In duplicating the lines below, keep every word unchanged and drop the pictures.

**** Listed entries ****

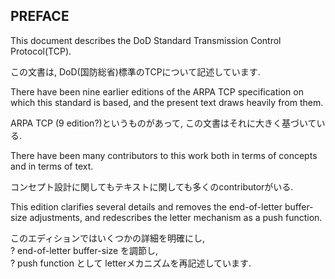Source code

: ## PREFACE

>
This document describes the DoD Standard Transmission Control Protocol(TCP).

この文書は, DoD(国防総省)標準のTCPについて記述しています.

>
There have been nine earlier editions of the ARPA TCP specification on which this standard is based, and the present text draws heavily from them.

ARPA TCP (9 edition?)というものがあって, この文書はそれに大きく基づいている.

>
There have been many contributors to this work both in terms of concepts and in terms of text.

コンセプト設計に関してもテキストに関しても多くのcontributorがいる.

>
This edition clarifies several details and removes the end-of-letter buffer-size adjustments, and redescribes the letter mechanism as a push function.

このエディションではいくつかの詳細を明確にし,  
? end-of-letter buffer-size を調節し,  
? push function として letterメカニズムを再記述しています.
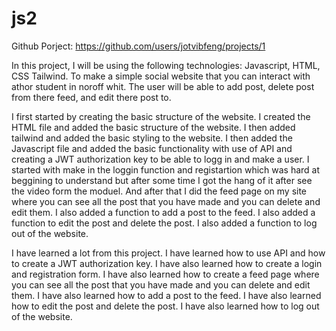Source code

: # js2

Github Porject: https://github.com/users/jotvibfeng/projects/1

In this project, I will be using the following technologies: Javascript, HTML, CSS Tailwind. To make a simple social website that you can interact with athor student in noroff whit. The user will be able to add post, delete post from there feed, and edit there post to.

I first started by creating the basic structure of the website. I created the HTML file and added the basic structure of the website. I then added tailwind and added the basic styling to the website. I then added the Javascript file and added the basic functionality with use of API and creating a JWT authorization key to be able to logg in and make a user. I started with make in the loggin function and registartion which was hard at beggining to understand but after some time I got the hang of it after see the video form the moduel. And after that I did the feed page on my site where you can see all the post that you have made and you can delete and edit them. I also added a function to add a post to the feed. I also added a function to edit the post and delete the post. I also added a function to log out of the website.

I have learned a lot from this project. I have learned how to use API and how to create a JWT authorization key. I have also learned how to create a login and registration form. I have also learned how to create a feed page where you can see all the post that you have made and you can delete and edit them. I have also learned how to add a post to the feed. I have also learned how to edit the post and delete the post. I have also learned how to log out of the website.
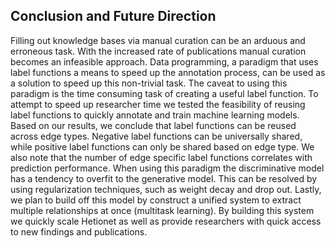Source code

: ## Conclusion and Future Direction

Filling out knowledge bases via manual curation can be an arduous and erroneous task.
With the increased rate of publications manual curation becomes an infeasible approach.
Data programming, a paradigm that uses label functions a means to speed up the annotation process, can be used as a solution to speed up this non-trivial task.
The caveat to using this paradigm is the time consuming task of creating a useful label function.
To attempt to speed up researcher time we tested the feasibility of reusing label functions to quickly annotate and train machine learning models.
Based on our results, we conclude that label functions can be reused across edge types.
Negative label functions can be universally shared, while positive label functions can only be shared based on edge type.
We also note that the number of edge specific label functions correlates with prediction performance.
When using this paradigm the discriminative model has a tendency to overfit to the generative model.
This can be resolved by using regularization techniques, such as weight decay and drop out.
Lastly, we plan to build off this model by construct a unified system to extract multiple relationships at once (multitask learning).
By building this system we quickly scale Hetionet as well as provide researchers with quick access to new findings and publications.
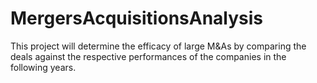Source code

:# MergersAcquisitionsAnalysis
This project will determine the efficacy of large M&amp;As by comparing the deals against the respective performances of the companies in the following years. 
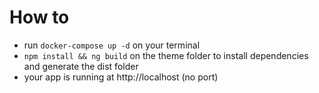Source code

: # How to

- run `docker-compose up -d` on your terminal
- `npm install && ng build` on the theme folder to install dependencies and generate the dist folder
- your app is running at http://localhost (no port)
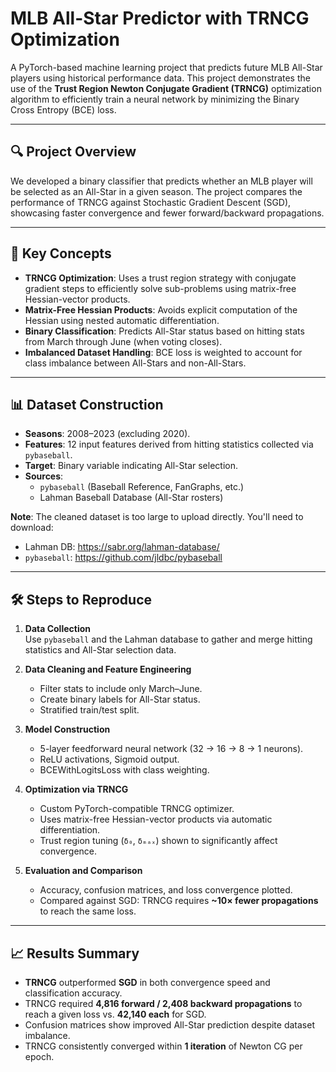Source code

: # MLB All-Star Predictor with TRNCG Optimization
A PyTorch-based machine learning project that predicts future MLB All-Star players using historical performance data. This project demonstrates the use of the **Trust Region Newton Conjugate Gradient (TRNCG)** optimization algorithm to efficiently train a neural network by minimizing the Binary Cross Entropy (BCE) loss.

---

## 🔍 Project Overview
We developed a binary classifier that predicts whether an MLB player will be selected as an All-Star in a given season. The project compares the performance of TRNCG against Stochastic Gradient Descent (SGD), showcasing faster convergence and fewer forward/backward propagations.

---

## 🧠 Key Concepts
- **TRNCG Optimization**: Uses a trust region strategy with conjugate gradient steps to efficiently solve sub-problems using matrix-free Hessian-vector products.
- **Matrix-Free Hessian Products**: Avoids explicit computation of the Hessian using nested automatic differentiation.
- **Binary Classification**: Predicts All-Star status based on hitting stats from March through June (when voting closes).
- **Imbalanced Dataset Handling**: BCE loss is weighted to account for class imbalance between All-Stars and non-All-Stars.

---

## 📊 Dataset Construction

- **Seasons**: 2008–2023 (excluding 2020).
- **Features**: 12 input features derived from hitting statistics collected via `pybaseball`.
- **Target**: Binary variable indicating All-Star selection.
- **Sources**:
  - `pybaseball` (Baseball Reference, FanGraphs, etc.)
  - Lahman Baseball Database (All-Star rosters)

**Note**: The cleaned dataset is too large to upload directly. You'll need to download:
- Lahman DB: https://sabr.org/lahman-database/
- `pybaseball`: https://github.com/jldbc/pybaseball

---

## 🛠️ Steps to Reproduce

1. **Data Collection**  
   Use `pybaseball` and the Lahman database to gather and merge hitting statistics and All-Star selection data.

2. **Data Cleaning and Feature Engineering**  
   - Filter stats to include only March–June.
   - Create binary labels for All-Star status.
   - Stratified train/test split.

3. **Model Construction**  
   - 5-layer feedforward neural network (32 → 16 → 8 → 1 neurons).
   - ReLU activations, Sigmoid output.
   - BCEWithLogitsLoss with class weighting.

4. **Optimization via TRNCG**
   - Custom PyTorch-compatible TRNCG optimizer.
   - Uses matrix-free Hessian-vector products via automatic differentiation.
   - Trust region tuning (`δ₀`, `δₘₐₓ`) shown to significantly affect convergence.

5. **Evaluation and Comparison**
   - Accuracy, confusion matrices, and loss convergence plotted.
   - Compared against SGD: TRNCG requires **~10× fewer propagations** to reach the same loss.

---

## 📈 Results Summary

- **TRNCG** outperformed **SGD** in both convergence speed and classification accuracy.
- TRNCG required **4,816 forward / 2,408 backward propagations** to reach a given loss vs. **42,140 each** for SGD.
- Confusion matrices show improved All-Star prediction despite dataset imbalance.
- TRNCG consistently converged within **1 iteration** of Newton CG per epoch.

****

Your response —
Source code

: ## PREFACE

>
This document describes the DoD Standard Transmission Control Protocol(TCP).

この文書は, DoD(国防総省)標準のTCPについて記述しています.

>
There have been nine earlier editions of the ARPA TCP specification on which this standard is based, and the present text draws heavily from them.

ARPA TCP (9 edition?)というものがあって, この文書はそれに大きく基づいている.

>
There have been many contributors to this work both in terms of concepts and in terms of text.

コンセプト設計に関してもテキストに関しても多くのcontributorがいる.

>
This edition clarifies several details and removes the end-of-letter buffer-size adjustments, and redescribes the letter mechanism as a push function.

このエディションではいくつかの詳細を明確にし,  
? end-of-letter buffer-size を調節し,  
? push function として letterメカニズムを再記述しています.
Source code

: # js2

Github Porject: https://github.com/users/jotvibfeng/projects/1

In this project, I will be using the following technologies: Javascript, HTML, CSS Tailwind. To make a simple social website that you can interact with athor student in noroff whit. The user will be able to add post, delete post from there feed, and edit there post to.

I first started by creating the basic structure of the website. I created the HTML file and added the basic structure of the website. I then added tailwind and added the basic styling to the website. I then added the Javascript file and added the basic functionality with use of API and creating a JWT authorization key to be able to logg in and make a user. I started with make in the loggin function and registartion which was hard at beggining to understand but after some time I got the hang of it after see the video form the moduel. And after that I did the feed page on my site where you can see all the post that you have made and you can delete and edit them. I also added a function to add a post to the feed. I also added a function to edit the post and delete the post. I also added a function to log out of the website.

I have learned a lot from this project. I have learned how to use API and how to create a JWT authorization key. I have also learned how to create a login and registration form. I have also learned how to create a feed page where you can see all the post that you have made and you can delete and edit them. I have also learned how to add a post to the feed. I have also learned how to edit the post and delete the post. I have also learned how to log out of the website.
Source code

: ## Conclusion and Future Direction

Filling out knowledge bases via manual curation can be an arduous and erroneous task.
With the increased rate of publications manual curation becomes an infeasible approach.
Data programming, a paradigm that uses label functions a means to speed up the annotation process, can be used as a solution to speed up this non-trivial task.
The caveat to using this paradigm is the time consuming task of creating a useful label function.
To attempt to speed up researcher time we tested the feasibility of reusing label functions to quickly annotate and train machine learning models.
Based on our results, we conclude that label functions can be reused across edge types.
Negative label functions can be universally shared, while positive label functions can only be shared based on edge type.
We also note that the number of edge specific label functions correlates with prediction performance.
When using this paradigm the discriminative model has a tendency to overfit to the generative model.
This can be resolved by using regularization techniques, such as weight decay and drop out.
Lastly, we plan to build off this model by construct a unified system to extract multiple relationships at once (multitask learning).
By building this system we quickly scale Hetionet as well as provide researchers with quick access to new findings and publications.
Source code

:# MergersAcquisitionsAnalysis
This project will determine the efficacy of large M&amp;As by comparing the deals against the respective performances of the companies in the following years. 
Source code

: # How to

- run `docker-compose up -d` on your terminal
- `npm install && ng build` on the theme folder to install dependencies and generate the dist folder
- your app is running at http://localhost (no port)
Source code

: # MLB All-Star Predictor with TRNCG Optimization
A PyTorch-based machine learning project that predicts future MLB All-Star players using historical performance data. This project demonstrates the use of the **Trust Region Newton Conjugate Gradient (TRNCG)** optimization algorithm to efficiently train a neural network by minimizing the Binary Cross Entropy (BCE) loss.

---

## 🔍 Project Overview
We developed a binary classifier that predicts whether an MLB player will be selected as an All-Star in a given season. The project compares the performance of TRNCG against Stochastic Gradient Descent (SGD), showcasing faster convergence and fewer forward/backward propagations.

---

## 🧠 Key Concepts
- **TRNCG Optimization**: Uses a trust region strategy with conjugate gradient steps to efficiently solve sub-problems using matrix-free Hessian-vector products.
- **Matrix-Free Hessian Products**: Avoids explicit computation of the Hessian using nested automatic differentiation.
- **Binary Classification**: Predicts All-Star status based on hitting stats from March through June (when voting closes).
- **Imbalanced Dataset Handling**: BCE loss is weighted to account for class imbalance between All-Stars and non-All-Stars.

---

## 📊 Dataset Construction

- **Seasons**: 2008–2023 (excluding 2020).
- **Features**: 12 input features derived from hitting statistics collected via `pybaseball`.
- **Target**: Binary variable indicating All-Star selection.
- **Sources**:
  - `pybaseball` (Baseball Reference, FanGraphs, etc.)
  - Lahman Baseball Database (All-Star rosters)

**Note**: The cleaned dataset is too large to upload directly. You'll need to download:
- Lahman DB: https://sabr.org/lahman-database/
- `pybaseball`: https://github.com/jldbc/pybaseball

---

## 🛠️ Steps to Reproduce

1. **Data Collection**  
   Use `pybaseball` and the Lahman database to gather and merge hitting statistics and All-Star selection data.

2. **Data Cleaning and Feature Engineering**  
   - Filter stats to include only March–June.
   - Create binary labels for All-Star status.
   - Stratified train/test split.

3. **Model Construction**  
   - 5-layer feedforward neural network (32 → 16 → 8 → 1 neurons).
   - ReLU activations, Sigmoid output.
   - BCEWithLogitsLoss with class weighting.

4. **Optimization via TRNCG**
   - Custom PyTorch-compatible TRNCG optimizer.
   - Uses matrix-free Hessian-vector products via automatic differentiation.
   - Trust region tuning (`δ₀`, `δₘₐₓ`) shown to significantly affect convergence.

5. **Evaluation and Comparison**
   - Accuracy, confusion matrices, and loss convergence plotted.
   - Compared against SGD: TRNCG requires **~10× fewer propagations** to reach the same loss.

---

## 📈 Results Summary

- **TRNCG** outperformed **SGD** in both convergence speed and classification accuracy.
- TRNCG required **4,816 forward / 2,408 backward propagations** to reach a given loss vs. **42,140 each** for SGD.
- Confusion matrices show improved All-Star prediction despite dataset imbalance.
- TRNCG consistently converged within **1 iteration** of Newton CG per epoch.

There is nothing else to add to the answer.